Object: Statistical Register Group: Exchange Definition: A Statistical Register is a register that is a regularly updated list of Units and their properties that is designed for statistical purposes. Explanatory text: A Statistical Register provides an (ideally) complete inventory of the Units within a specific Population, and describes these Units using different characteristics. One example is the statistical business register held within a statistical organization. All the Units in a Statistical Register have an identifier that makes it possible to update the Statistical Register with new information on the Units.

Proposed new GSIM content:

Object: Register Group: Exchange Definition: Register is a continuously updated set of objects for a given Population containing information on identification, accessibility of Units and other attributes, supporting the surveying process of the Population. The Register contains the current and historical statuses of the Population and the causes, effects and sources of alterations in the Population. Explanatory text: In official statistics, "statistical registers" and "adminisitrative registers" (registers maintained by other organisations, usually administrative data owners) are usually distinguished. In GSIM, the object "Register" is used to describe both types because the attributes are more or less the same so from information management point of view, they can be handled as one object. In order to understand how the Register is used in GSIM, the use cases for the different scenarios are explained. These scenarios are:

  1. Register as Information Set maintained and regularly updated by the statistical organisation;
  2. Register as Information Set for survey frames/sample frames;
  3. Register as Information Set for statistical products;
  4. Register as Information Set used as direct or auxiliary information for the production of statistics.

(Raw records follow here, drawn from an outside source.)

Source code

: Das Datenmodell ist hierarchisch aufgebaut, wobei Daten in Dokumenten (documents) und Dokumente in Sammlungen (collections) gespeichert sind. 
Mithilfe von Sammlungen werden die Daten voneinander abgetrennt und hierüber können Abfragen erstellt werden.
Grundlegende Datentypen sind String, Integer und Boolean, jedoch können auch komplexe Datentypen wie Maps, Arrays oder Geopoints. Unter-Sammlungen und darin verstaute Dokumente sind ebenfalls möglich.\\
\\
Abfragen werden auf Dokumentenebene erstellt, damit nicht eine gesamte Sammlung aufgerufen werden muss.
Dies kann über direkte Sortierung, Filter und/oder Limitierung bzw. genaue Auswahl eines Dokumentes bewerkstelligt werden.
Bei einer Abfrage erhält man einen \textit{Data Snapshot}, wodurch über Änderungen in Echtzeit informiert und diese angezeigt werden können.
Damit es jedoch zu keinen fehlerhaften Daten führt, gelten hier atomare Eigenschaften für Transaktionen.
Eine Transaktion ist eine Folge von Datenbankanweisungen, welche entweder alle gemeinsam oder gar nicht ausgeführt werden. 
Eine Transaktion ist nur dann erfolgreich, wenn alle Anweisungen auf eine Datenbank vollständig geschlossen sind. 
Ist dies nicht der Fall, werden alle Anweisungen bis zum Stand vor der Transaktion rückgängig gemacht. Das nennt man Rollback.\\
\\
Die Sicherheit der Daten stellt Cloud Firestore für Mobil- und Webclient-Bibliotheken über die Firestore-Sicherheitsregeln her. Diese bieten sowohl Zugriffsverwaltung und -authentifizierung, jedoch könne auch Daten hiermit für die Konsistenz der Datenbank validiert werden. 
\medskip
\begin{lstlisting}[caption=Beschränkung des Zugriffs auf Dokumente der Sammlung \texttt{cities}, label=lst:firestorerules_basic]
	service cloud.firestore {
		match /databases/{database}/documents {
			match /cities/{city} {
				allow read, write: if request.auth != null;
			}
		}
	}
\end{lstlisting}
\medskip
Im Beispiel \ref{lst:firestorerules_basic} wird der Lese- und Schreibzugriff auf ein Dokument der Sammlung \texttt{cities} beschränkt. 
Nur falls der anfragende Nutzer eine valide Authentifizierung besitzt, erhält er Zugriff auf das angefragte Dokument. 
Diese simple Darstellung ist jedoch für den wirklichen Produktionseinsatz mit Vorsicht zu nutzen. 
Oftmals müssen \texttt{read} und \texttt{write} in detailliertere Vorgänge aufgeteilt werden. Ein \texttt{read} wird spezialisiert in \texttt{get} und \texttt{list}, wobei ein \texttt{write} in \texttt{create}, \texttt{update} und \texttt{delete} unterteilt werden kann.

Use of Register in different statistical scenarios:

Register as Information Set maintained and regularly updated by the statistical organisation The Register plays an output role in this scenario. Statistical organisations build, maintain these for statistical purposes. Many statistical organisations not only build and maintain different Registers but build a system of Registers that will be the base for the statistical production. Registers are built and maintained from different data sources (data collections, outside data sources, other), some of these sources might be Registers maintained by other organisations, usually operating outside the domain of official statistics.

GSIM objects in use: Provision Agreement, Information Provider, Exchange Tool/Instrument, Information Set, Register

Register as Information Set for survey frames/sample frames The Register plays an output role in this scenario. Technically, a frame (Data Set) is created from a frozen current state of the Register (also considered as a Data set) as the Register records the Units and a wide range of their attributes used for the creation of survey frames. The frame is then used to identify the different Units of the Population.

GSIM objects in use: Register, Data Set, Information Set

Register as Information Set for statistical products The Register plays an input role in this scenario. The statistical organisation produces a Data Set (tabular and/or microdata) from the frozen current state of the Register. The responsible units will then produce (parts of or the full) statistical products from this information.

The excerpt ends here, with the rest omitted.